Sure, I watched the Disney classics -- The Jungle Book being the one to which my fondest memories are attached -- but the quantity of live-action kids' films with which I connected is far greater than animated ones. And I think you'd be hard-pressed to talk to any eight-year-old whose favorite movies aren't on the complete opposite end of that spectrum. It's just not what they're exposed to now and, frankly, it's not what they want. They're used to animals who, right before their eyes, actually speak, emote, and feel like they do -- and haven't just had some voice thrown on top of their actions. They're used to seeing everything in the closest of detail, not just in suspense-inducing glimpses. They're used to connecting with toys and robots and monsters more than they're used to connecting with actual human beings. It's just what they know.
And that's a shame.
As a kid, when a magician pulled a rabbit out of his top hat, it was baffling -- even when it happened right before your eyes. Where did the rabbit come from? Does it live in the hat? There are infinite possibilities. It's magic. For all the beautiful, heart-warming, spectacular storytelling in Pixar's films -- they've shown me the inside of the hat. They've shown me the very tip-top that opens, hinges down, providing access to the rabbit's cage below the table upon which the hat rests. Amazing mechanics, sure, but the magic is muddled. There are no longer infinite possibilities for the impressionable audience. There's only the one right in front of you. And while it still may be magical, it is certainly not magic.
Instead of walking out of the theater (or from my couch to the refrigerator) pondering what it might be like to find an extraterrestrial in my backyard or live with Bigfoot or if that dog across the street is actually a giant behemoth hellbent on stealing my baseballs -- I am convinced I know what it's like to live under the sea and I know the bureaucratic inner-workings of the monsters in my closet. Magical, yes. Magic, no.
It took a certain leap of faith, a suspension of disbelief, an imaginative trust to lose oneself in a film like The NeverEnding Story or The Goonies. But that imagination, that faith is something that the viewer added to the experience. It made them active. I could be Bastian. The next time I open a book, it could be me flying around on top of Falkor. But with so much handed to us, to this generation of kids, it's all a more passive experience. Sure, the kids connect with the story, they laugh and cry when they're supposed to, and they may even fantasize that their toys do actually come to life -- but it's all been handed to them.
The worlds are so fully realized that one doesn't even feel the need to question them, to expand upon them, to live in them further.

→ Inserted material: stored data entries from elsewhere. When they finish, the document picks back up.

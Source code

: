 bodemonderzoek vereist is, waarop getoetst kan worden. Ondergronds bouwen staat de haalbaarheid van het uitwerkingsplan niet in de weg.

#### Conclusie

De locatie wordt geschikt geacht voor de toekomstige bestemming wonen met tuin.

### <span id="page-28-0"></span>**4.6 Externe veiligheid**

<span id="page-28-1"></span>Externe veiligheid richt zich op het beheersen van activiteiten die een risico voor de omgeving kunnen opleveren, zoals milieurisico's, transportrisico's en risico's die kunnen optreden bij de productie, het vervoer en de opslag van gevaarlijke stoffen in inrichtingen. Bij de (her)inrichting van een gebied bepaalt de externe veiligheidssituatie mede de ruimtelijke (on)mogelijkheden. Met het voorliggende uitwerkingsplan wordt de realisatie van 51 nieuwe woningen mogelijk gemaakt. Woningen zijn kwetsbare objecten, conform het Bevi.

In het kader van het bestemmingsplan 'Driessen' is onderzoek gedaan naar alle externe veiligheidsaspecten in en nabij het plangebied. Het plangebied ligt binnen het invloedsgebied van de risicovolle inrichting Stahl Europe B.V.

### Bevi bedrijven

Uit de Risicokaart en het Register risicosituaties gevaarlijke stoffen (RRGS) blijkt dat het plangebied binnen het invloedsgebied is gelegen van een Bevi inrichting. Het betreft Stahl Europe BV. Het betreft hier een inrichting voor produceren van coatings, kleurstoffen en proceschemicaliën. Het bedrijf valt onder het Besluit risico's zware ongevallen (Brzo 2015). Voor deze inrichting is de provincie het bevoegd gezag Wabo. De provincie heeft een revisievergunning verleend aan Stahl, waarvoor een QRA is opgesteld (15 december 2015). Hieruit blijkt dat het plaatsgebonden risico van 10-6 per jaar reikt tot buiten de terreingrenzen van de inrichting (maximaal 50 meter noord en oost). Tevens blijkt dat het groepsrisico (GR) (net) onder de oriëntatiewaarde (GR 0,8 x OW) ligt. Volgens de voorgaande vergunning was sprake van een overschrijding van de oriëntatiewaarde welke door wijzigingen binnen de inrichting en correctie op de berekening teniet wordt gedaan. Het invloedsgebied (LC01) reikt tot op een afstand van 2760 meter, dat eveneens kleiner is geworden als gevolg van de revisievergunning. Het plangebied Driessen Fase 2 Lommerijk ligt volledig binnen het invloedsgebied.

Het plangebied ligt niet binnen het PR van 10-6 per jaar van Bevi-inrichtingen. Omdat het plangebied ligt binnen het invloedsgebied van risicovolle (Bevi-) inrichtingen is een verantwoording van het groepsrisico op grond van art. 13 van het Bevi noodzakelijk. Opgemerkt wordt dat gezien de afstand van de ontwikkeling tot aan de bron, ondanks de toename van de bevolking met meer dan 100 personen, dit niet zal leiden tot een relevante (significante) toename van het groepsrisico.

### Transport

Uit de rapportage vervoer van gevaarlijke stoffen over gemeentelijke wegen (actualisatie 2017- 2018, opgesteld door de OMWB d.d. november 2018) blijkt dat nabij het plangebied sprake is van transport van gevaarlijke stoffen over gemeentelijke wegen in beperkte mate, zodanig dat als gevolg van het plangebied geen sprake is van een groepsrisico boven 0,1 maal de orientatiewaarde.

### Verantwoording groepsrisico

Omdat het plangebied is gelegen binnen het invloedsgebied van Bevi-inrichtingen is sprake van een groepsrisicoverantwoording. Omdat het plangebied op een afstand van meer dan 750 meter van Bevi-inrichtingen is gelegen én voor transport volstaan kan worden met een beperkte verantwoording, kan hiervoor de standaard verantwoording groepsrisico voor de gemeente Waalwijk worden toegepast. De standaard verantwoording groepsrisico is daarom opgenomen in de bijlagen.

It's the mechanics of the magical without the magic. It was the disconnect of human connection in kids' films that, while growing up, was so crucial for me to experience. And that is still very crucial. Perhaps soon we'll see a resurgence of live-action family films, ones that make us dream and wonder and take that leap of faith instead of being led through a lighted, railed walkway with our dreams projected for us on the walls. I hope so. Because I want my kids to be baffled when that rabbit comes hopping out of that hat. I want them to ask me, "How? But-- Where from?" And I want to tell them, "It's magic."